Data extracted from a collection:

■ ■ ■ ■ ■ ■ ■

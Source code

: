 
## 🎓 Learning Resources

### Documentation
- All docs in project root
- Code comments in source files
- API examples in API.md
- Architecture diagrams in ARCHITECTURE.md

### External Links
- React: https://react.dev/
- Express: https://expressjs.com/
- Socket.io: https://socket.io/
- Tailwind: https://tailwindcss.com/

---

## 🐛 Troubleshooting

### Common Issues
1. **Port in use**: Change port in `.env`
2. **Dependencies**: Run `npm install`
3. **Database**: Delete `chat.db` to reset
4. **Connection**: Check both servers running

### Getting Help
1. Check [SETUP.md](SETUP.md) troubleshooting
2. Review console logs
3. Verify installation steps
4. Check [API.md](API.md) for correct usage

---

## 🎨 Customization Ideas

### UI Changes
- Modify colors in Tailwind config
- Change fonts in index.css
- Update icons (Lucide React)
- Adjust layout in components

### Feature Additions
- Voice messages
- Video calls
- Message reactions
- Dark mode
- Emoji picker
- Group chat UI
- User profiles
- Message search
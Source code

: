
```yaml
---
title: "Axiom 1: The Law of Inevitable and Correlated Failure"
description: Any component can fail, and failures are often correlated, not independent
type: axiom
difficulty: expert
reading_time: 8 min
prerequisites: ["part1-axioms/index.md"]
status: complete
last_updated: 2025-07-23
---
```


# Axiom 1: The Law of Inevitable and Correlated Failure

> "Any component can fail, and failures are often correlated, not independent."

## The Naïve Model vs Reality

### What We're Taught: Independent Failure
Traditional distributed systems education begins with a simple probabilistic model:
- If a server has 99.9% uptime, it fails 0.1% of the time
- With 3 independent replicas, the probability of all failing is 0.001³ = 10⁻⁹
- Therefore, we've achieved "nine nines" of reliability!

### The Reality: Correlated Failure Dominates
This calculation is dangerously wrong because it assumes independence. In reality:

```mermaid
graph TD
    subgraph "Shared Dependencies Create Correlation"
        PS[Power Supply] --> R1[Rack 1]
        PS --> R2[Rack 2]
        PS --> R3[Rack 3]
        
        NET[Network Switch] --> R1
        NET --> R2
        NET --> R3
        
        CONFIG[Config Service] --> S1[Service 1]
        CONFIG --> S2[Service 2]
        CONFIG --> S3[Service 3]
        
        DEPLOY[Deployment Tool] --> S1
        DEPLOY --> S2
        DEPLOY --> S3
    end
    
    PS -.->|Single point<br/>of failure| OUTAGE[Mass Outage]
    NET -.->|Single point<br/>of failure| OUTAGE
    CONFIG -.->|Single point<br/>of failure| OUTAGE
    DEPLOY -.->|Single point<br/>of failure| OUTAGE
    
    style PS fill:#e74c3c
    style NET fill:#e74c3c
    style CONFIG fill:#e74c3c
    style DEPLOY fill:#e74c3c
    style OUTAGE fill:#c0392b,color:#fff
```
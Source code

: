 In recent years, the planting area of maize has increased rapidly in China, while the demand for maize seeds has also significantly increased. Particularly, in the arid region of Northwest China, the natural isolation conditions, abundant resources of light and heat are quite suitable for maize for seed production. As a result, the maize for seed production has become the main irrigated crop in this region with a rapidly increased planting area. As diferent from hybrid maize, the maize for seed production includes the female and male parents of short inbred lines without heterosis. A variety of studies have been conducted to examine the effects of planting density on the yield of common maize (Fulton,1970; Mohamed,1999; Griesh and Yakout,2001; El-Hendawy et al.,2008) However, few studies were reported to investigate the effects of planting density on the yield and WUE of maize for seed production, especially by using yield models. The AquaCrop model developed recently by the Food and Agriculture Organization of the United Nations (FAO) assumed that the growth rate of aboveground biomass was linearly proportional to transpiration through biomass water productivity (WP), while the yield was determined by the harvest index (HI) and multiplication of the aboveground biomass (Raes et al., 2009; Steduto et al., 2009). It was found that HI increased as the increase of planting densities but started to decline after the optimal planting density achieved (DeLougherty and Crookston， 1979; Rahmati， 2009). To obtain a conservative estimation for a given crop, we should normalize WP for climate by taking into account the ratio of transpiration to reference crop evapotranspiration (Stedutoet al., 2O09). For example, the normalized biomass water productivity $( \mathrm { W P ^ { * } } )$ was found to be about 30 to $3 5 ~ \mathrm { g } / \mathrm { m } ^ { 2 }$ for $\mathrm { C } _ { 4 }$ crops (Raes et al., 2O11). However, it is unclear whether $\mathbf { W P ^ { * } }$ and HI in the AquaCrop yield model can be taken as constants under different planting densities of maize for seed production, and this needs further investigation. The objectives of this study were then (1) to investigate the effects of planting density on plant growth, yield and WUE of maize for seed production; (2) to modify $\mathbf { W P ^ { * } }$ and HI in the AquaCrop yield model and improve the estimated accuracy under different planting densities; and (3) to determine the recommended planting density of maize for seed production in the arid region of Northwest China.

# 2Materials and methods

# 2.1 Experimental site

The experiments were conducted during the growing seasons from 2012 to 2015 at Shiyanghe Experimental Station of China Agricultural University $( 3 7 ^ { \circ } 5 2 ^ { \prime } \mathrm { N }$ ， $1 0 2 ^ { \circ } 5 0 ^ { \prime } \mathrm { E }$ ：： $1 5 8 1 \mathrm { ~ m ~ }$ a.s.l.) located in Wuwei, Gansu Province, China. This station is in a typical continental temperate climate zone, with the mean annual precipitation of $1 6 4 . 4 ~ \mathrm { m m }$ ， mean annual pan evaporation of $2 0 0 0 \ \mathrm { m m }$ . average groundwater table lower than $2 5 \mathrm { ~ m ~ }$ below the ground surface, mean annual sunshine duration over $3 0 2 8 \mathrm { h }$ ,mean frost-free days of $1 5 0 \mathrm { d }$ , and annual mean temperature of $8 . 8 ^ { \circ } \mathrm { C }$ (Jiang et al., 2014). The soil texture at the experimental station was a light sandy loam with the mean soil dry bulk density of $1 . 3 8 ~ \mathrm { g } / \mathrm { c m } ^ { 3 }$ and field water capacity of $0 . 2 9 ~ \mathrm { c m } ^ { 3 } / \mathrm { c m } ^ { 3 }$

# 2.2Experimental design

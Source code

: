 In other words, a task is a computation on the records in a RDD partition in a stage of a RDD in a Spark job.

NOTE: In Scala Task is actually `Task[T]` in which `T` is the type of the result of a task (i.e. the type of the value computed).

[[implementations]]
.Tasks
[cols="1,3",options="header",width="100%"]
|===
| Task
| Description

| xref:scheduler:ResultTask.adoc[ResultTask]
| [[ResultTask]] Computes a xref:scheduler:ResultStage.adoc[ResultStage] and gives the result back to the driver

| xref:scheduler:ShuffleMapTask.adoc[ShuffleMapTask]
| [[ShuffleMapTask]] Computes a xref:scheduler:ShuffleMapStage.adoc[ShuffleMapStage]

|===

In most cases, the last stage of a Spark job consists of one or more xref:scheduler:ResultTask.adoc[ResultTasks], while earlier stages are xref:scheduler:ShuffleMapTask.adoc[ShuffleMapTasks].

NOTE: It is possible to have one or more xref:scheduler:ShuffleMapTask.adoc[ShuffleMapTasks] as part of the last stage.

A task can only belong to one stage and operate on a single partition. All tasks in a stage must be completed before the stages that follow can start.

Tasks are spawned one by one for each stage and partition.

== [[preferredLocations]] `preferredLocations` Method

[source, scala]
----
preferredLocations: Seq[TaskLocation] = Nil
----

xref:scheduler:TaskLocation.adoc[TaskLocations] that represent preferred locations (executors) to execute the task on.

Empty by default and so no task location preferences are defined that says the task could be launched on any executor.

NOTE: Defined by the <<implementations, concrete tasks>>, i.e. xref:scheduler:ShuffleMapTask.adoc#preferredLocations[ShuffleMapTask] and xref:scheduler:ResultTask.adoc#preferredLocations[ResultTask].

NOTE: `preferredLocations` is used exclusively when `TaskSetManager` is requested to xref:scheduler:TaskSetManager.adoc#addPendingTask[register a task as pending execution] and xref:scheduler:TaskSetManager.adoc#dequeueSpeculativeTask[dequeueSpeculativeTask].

■ ■ ■ ■ ■ ■ ■

» **WORK TO BE COMPLETED**: All that belongs in the answer is the lines from the start of the entries above through the line containing "- Update icons (Lucide React)", each given exactly.

» **TASK ANSWER**:
Source code

: 
## 🎓 Learning Resources

### Documentation
- All docs in project root
- Code comments in source files
- API examples in API.md
- Architecture diagrams in ARCHITECTURE.md

### External Links
- React: https://react.dev/
- Express: https://expressjs.com/
- Socket.io: https://socket.io/
- Tailwind: https://tailwindcss.com/

---

## 🐛 Troubleshooting

### Common Issues
1. **Port in use**: Change port in `.env`
2. **Dependencies**: Run `npm install`
3. **Database**: Delete `chat.db` to reset
4. **Connection**: Check both servers running

### Getting Help
1. Check [SETUP.md](SETUP.md) troubleshooting
2. Review console logs
3. Verify installation steps
4. Check [API.md](API.md) for correct usage

---

## 🎨 Customization Ideas

### UI Changes
- Modify colors in Tailwind config
- Change fonts in index.css
- Update icons (Lucide React)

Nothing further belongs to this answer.